* GIVEN INFORMATION
········

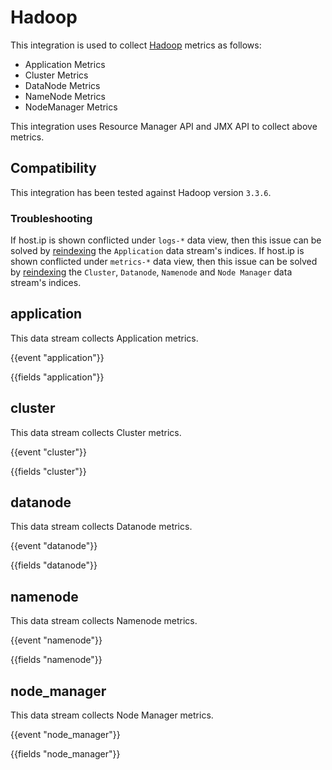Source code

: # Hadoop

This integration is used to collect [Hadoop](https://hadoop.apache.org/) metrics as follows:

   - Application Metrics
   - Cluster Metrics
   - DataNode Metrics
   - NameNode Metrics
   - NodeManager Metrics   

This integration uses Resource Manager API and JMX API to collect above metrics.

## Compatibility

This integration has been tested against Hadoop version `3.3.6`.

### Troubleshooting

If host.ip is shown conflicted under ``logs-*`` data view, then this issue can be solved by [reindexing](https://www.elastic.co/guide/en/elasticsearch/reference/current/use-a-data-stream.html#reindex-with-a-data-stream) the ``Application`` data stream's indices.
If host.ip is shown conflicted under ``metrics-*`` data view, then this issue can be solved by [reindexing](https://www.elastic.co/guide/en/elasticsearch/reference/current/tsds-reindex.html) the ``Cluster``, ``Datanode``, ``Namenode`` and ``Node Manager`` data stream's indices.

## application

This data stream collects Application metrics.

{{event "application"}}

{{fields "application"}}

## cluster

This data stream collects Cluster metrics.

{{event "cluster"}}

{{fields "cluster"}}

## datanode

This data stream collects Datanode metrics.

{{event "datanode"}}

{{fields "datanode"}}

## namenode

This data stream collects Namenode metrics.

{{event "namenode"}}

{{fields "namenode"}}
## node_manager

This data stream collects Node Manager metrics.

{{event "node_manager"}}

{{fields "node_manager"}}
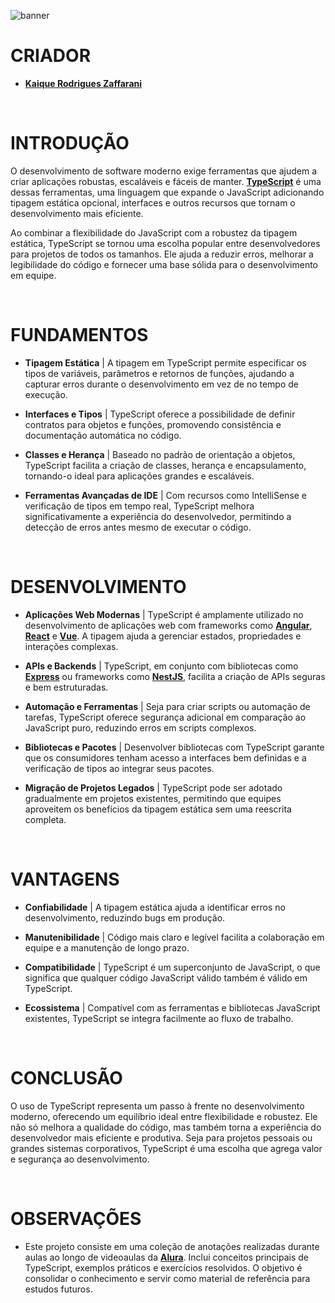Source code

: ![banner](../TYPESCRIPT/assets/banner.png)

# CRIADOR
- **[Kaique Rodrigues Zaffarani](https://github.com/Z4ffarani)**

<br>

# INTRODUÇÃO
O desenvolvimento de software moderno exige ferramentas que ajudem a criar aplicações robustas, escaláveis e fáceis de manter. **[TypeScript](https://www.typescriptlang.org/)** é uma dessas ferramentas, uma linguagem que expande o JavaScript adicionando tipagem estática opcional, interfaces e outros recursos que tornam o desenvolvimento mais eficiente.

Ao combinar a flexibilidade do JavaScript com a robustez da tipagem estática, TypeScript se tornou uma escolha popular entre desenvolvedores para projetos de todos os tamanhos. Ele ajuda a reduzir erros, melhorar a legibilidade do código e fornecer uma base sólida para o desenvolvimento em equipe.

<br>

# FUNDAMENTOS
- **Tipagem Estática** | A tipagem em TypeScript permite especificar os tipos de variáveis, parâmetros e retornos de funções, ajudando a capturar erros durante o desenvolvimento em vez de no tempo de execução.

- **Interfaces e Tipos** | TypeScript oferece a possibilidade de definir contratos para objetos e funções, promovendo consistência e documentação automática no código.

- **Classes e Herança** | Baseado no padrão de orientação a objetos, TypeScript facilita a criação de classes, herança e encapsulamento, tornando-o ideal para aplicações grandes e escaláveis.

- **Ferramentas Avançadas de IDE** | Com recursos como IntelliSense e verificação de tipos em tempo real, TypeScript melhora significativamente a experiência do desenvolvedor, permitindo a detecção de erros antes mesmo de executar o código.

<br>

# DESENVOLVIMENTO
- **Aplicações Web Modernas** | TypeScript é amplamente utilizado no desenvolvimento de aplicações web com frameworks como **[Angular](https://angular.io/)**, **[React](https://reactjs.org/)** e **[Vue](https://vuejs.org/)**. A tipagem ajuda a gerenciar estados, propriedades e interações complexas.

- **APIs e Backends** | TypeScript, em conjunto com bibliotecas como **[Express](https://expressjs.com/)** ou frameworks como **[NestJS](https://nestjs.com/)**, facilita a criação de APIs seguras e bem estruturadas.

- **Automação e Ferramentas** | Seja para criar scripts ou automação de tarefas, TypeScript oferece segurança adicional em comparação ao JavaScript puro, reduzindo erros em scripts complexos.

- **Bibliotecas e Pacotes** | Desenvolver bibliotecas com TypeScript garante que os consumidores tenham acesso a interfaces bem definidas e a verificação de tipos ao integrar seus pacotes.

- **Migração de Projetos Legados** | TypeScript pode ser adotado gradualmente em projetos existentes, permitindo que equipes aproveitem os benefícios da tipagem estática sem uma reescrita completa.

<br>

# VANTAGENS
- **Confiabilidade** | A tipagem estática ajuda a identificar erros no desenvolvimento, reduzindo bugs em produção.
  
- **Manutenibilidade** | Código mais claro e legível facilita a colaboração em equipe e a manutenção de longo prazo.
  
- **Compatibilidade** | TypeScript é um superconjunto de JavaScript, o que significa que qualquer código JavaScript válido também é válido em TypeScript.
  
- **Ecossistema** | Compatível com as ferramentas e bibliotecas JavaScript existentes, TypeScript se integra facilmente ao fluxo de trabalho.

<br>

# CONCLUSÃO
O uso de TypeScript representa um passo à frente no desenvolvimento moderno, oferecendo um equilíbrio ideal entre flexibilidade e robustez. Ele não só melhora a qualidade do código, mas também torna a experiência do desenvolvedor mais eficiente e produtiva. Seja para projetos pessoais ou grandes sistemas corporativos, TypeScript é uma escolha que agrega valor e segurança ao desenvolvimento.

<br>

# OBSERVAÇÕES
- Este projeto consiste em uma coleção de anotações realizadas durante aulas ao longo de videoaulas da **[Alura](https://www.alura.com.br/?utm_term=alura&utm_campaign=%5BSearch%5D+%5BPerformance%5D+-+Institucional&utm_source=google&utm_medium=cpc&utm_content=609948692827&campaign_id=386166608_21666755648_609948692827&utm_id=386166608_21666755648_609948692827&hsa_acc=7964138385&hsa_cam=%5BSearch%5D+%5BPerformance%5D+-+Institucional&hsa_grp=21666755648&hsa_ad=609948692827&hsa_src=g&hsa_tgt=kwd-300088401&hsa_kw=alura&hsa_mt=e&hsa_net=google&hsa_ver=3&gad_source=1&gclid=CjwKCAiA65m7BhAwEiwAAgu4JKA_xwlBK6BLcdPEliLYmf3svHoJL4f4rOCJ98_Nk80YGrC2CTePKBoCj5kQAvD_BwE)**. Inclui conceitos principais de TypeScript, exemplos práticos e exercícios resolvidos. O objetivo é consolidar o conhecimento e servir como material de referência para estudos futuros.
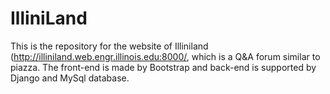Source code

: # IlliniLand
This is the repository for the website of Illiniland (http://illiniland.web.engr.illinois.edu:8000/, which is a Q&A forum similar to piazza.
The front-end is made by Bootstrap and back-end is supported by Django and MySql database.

········

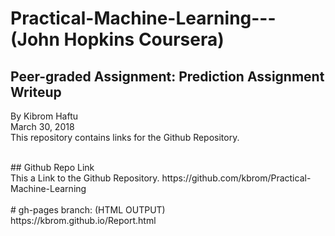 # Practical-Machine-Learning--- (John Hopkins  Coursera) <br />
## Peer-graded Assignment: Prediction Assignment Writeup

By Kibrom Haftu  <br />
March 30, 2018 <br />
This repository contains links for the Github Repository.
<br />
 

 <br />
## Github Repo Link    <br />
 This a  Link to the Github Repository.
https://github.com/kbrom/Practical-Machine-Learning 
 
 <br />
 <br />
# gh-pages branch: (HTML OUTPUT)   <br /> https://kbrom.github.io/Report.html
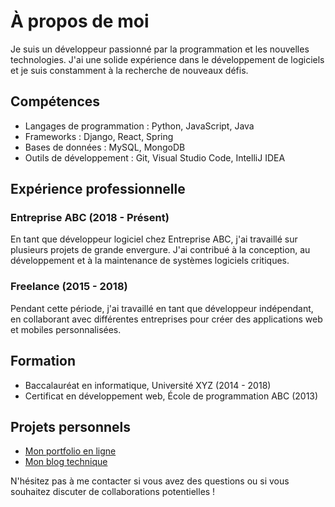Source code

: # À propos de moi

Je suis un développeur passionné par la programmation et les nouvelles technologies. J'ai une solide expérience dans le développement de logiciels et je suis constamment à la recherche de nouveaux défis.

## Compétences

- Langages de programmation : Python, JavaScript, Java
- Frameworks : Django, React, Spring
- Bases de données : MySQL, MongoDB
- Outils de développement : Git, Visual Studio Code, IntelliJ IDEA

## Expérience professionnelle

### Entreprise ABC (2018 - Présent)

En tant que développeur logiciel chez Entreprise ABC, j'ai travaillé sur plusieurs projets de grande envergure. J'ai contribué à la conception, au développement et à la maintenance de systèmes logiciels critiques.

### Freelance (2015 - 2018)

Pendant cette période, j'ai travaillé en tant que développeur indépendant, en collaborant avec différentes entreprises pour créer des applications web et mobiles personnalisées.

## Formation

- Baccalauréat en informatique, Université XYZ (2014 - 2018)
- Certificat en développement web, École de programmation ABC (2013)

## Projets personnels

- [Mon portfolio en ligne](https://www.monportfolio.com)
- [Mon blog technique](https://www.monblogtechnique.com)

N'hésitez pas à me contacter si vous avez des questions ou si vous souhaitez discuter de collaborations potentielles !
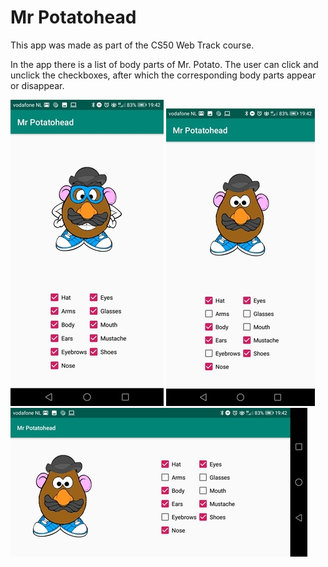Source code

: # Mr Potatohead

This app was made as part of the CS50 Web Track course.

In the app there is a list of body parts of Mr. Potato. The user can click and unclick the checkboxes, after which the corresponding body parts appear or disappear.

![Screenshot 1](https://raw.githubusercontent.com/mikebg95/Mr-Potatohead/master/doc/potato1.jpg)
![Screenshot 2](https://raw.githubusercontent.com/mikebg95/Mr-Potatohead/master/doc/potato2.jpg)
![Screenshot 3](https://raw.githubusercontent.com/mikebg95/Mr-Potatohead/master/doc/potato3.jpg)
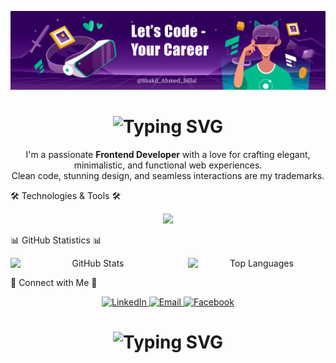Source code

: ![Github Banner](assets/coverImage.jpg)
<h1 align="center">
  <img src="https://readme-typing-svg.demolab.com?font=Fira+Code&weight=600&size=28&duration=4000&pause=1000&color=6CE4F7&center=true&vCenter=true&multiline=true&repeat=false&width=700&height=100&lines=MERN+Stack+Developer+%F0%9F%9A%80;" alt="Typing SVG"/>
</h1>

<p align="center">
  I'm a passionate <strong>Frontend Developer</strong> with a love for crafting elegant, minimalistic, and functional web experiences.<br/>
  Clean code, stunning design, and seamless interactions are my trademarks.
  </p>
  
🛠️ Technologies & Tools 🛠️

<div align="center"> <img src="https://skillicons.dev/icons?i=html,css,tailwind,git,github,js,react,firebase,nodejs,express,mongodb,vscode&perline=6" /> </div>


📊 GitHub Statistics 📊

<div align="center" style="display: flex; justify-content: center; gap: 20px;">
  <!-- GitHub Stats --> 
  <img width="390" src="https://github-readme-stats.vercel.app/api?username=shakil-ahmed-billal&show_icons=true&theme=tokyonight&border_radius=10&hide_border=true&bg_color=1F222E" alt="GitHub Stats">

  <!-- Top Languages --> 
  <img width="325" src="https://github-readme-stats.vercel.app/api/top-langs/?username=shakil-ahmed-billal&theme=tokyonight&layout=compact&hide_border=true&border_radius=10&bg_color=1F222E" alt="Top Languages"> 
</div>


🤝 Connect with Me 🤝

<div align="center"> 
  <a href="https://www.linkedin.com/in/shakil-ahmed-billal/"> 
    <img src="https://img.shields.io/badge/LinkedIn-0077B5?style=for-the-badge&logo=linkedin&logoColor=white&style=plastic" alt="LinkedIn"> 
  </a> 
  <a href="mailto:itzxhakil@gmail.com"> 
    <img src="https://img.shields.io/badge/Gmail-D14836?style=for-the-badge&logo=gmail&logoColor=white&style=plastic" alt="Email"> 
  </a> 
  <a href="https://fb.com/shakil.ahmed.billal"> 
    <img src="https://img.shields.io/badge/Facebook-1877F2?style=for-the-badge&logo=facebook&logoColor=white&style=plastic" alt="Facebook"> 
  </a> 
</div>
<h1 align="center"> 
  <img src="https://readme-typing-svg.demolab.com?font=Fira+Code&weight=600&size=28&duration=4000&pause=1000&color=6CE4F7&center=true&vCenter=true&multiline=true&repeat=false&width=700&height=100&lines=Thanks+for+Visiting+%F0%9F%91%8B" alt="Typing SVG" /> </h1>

········

* PROBLEM DETAILS
Report, from the entries above, each line where "logoColor" is found.

* SOLUTION TO THIS PROBLEM
    <img src="https://img.shields.io/badge/LinkedIn-0077B5?style=for-the-badge&logo=linkedin&logoColor=white&style=plastic" alt="LinkedIn"> 
    <img src="https://img.shields.io/badge/Gmail-D14836?style=for-the-badge&logo=gmail&logoColor=white&style=plastic" alt="Email"> 
    <img src="https://img.shields.io/badge/Facebook-1877F2?style=for-the-badge&logo=facebook&logoColor=white&style=plastic" alt="Facebook"> 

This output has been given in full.